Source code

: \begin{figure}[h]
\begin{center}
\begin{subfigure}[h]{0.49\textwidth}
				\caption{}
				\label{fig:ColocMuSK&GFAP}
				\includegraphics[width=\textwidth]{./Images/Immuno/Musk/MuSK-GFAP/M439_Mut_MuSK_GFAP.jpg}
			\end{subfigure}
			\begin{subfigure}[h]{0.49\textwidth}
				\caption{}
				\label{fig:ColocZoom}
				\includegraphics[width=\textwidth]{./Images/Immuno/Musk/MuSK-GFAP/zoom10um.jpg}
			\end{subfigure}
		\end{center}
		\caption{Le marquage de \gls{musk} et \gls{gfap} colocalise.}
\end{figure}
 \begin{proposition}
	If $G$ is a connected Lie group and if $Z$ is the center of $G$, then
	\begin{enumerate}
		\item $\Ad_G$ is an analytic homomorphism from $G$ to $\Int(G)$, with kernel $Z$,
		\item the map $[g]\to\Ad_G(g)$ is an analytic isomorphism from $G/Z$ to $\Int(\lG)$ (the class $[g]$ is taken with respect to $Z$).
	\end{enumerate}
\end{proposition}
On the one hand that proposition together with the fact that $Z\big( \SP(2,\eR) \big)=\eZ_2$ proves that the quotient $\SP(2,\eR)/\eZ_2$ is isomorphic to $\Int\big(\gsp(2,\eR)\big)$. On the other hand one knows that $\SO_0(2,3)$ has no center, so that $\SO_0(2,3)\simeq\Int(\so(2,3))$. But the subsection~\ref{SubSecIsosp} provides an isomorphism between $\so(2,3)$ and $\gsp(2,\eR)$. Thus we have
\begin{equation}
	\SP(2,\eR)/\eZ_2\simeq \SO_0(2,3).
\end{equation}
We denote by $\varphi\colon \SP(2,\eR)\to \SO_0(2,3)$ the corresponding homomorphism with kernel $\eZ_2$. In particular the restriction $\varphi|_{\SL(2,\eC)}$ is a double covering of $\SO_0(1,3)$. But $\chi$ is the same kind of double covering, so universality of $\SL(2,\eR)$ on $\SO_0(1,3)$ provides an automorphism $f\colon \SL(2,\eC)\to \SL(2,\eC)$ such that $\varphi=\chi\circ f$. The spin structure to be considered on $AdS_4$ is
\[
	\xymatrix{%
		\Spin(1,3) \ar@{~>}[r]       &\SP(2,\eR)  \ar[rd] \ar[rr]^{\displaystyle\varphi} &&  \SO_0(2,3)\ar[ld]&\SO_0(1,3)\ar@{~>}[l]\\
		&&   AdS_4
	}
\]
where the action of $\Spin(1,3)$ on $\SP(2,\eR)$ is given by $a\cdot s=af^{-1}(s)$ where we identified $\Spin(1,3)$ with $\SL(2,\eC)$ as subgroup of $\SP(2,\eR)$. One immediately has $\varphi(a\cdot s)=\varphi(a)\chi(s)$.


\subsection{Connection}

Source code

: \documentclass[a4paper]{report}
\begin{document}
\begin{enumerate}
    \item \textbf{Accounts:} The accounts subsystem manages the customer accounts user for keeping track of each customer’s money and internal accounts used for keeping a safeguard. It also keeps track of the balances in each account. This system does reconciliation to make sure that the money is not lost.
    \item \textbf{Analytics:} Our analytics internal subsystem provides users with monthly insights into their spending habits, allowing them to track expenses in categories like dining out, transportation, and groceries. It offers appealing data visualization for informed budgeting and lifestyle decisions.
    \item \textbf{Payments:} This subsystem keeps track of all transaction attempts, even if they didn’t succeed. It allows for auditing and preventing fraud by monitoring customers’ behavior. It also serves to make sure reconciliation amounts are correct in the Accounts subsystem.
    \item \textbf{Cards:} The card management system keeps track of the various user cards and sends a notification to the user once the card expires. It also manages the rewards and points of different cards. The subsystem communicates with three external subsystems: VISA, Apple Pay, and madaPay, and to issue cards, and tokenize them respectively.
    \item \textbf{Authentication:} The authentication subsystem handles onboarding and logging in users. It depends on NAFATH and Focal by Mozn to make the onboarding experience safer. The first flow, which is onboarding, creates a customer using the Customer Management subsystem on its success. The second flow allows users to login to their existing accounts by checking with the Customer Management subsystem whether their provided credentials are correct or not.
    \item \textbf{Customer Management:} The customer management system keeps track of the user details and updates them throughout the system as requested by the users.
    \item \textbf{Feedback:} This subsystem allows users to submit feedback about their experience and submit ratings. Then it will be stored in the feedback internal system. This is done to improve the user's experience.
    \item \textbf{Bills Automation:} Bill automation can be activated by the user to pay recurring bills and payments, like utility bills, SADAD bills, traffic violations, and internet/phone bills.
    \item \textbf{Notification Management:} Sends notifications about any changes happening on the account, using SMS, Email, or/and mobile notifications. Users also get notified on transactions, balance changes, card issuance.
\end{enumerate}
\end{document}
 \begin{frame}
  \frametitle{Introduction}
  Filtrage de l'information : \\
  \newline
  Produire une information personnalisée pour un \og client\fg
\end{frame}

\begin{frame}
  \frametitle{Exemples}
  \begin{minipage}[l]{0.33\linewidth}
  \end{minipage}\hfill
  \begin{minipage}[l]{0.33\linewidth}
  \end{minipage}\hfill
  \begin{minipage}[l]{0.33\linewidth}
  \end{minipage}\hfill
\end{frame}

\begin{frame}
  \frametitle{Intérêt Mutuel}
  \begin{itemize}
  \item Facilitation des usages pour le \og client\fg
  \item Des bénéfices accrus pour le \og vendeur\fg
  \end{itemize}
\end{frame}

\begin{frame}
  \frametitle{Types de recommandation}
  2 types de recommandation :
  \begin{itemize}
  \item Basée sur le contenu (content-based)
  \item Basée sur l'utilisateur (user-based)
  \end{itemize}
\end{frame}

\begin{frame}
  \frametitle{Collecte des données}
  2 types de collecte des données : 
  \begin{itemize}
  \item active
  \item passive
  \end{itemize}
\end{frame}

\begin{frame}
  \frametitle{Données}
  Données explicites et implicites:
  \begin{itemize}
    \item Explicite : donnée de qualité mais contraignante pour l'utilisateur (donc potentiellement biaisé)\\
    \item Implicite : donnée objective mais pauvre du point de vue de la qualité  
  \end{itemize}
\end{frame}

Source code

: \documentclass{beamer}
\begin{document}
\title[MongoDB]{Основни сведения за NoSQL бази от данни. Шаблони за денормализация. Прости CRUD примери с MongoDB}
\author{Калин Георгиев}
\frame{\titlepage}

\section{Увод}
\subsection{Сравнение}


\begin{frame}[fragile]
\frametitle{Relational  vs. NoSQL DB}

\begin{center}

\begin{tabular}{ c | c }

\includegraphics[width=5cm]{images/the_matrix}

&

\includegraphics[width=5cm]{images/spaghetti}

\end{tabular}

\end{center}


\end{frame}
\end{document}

What needs to be done: Restate each of the entries above verbatim.

Solved problem:
Source code

: \begin{figure}[h]
\begin{center}
\begin{subfigure}[h]{0.49\textwidth}
				\caption{}
				\label{fig:ColocMuSK&GFAP}
				\includegraphics[width=\textwidth]{./Images/Immuno/Musk/MuSK-GFAP/M439_Mut_MuSK_GFAP.jpg}
			\end{subfigure}
			\begin{subfigure}[h]{0.49\textwidth}
				\caption{}
				\label{fig:ColocZoom}
				\includegraphics[width=\textwidth]{./Images/Immuno/Musk/MuSK-GFAP/zoom10um.jpg}
			\end{subfigure}
		\end{center}
		\caption{Le marquage de \gls{musk} et \gls{gfap} colocalise.}
\end{figure}
 \begin{proposition}
	If $G$ is a connected Lie group and if $Z$ is the center of $G$, then
	\begin{enumerate}
		\item $\Ad_G$ is an analytic homomorphism from $G$ to $\Int(G)$, with kernel $Z$,
		\item the map $[g]\to\Ad_G(g)$ is an analytic isomorphism from $G/Z$ to $\Int(\lG)$ (the class $[g]$ is taken with respect to $Z$).
	\end{enumerate}
\end{proposition}
On the one hand that proposition together with the fact that $Z\big( \SP(2,\eR) \big)=\eZ_2$ proves that the quotient $\SP(2,\eR)/\eZ_2$ is isomorphic to $\Int\big(\gsp(2,\eR)\big)$. On the other hand one knows that $\SO_0(2,3)$ has no center, so that $\SO_0(2,3)\simeq\Int(\so(2,3))$. But the subsection~\ref{SubSecIsosp} provides an isomorphism between $\so(2,3)$ and $\gsp(2,\eR)$. Thus we have
\begin{equation}
	\SP(2,\eR)/\eZ_2\simeq \SO_0(2,3).
\end{equation}
We denote by $\varphi\colon \SP(2,\eR)\to \SO_0(2,3)$ the corresponding homomorphism with kernel $\eZ_2$. In particular the restriction $\varphi|_{\SL(2,\eC)}$ is a double covering of $\SO_0(1,3)$. But $\chi$ is the same kind of double covering, so universality of $\SL(2,\eR)$ on $\SO_0(1,3)$ provides an automorphism $f\colon \SL(2,\eC)\to \SL(2,\eC)$ such that $\varphi=\chi\circ f$. The spin structure to be considered on $AdS_4$ is
\[
	\xymatrix{%
		\Spin(1,3) \ar@{~>}[r]       &\SP(2,\eR)  \ar[rd] \ar[rr]^{\displaystyle\varphi} &&  \SO_0(2,3)\ar[ld]&\SO_0(1,3)\ar@{~>}[l]\\
		&&   AdS_4
	}
\]
where the action of $\Spin(1,3)$ on $\SP(2,\eR)$ is given by $a\cdot s=af^{-1}(s)$ where we identified $\Spin(1,3)$ with $\SL(2,\eC)$ as subgroup of $\SP(2,\eR)$. One immediately has $\varphi(a\cdot s)=\varphi(a)\chi(s)$.


\subsection{Connection}

Source code

: \documentclass[a4paper]{report}
\begin{document}
\begin{enumerate}
    \item \textbf{Accounts:} The accounts subsystem manages the customer accounts user for keeping track of each customer’s money and internal accounts used for keeping a safeguard. It also keeps track of the balances in each account. This system does reconciliation to make sure that the money is not lost.
    \item \textbf{Analytics:} Our analytics internal subsystem provides users with monthly insights into their spending habits, allowing them to track expenses in categories like dining out, transportation, and groceries. It offers appealing data visualization for informed budgeting and lifestyle decisions.
    \item \textbf{Payments:} This subsystem keeps track of all transaction attempts, even if they didn’t succeed. It allows for auditing and preventing fraud by monitoring customers’ behavior. It also serves to make sure reconciliation amounts are correct in the Accounts subsystem.
    \item \textbf{Cards:} The card management system keeps track of the various user cards and sends a notification to the user once the card expires. It also manages the rewards and points of different cards. The subsystem communicates with three external subsystems: VISA, Apple Pay, and madaPay, and to issue cards, and tokenize them respectively.
    \item \textbf{Authentication:} The authentication subsystem handles onboarding and logging in users. It depends on NAFATH and Focal by Mozn to make the onboarding experience safer. The first flow, which is onboarding, creates a customer using the Customer Management subsystem on its success. The second flow allows users to login to their existing accounts by checking with the Customer Management subsystem whether their provided credentials are correct or not.
    \item \textbf{Customer Management:} The customer management system keeps track of the user details and updates them throughout the system as requested by the users.
    \item \textbf{Feedback:} This subsystem allows users to submit feedback about their experience and submit ratings. Then it will be stored in the feedback internal system. This is done to improve the user's experience.
    \item \textbf{Bills Automation:} Bill automation can be activated by the user to pay recurring bills and payments, like utility bills, SADAD bills, traffic violations, and internet/phone bills.
    \item \textbf{Notification Management:} Sends notifications about any changes happening on the account, using SMS, Email, or/and mobile notifications. Users also get notified on transactions, balance changes, card issuance.
\end{enumerate}
\end{document}
 \begin{frame}
  \frametitle{Introduction}
  Filtrage de l'information : \\
  \newline
  Produire une information personnalisée pour un \og client\fg
\end{frame}

\begin{frame}
  \frametitle{Exemples}
  \begin{minipage}[l]{0.33\linewidth}
  \end{minipage}\hfill
  \begin{minipage}[l]{0.33\linewidth}
  \end{minipage}\hfill
  \begin{minipage}[l]{0.33\linewidth}
  \end{minipage}\hfill
\end{frame}

\begin{frame}
  \frametitle{Intérêt Mutuel}
  \begin{itemize}
  \item Facilitation des usages pour le \og client\fg
  \item Des bénéfices accrus pour le \og vendeur\fg
  \end{itemize}
\end{frame}

\begin{frame}
  \frametitle{Types de recommandation}
  2 types de recommandation :
  \begin{itemize}
  \item Basée sur le contenu (content-based)
  \item Basée sur l'utilisateur (user-based)
  \end{itemize}
\end{frame}

\begin{frame}
  \frametitle{Collecte des données}
  2 types de collecte des données : 
  \begin{itemize}
  \item active
  \item passive
  \end{itemize}
\end{frame}

\begin{frame}
  \frametitle{Données}
  Données explicites et implicites:
  \begin{itemize}
    \item Explicite : donnée de qualité mais contraignante pour l'utilisateur (donc potentiellement biaisé)\\
    \item Implicite : donnée objective mais pauvre du point de vue de la qualité  
  \end{itemize}
\end{frame}

Source code

: \documentclass{beamer}
\begin{document}
\title[MongoDB]{Основни сведения за NoSQL бази от данни. Шаблони за денормализация. Прости CRUD примери с MongoDB}
\author{Калин Георгиев}
\frame{\titlepage}

\section{Увод}
\subsection{Сравнение}


\begin{frame}[fragile]
\frametitle{Relational  vs. NoSQL DB}

\begin{center}

\begin{tabular}{ c | c }

\includegraphics[width=5cm]{images/the_matrix}

&

\includegraphics[width=5cm]{images/spaghetti}

\end{tabular}

\end{center}


\end{frame}
\end{document}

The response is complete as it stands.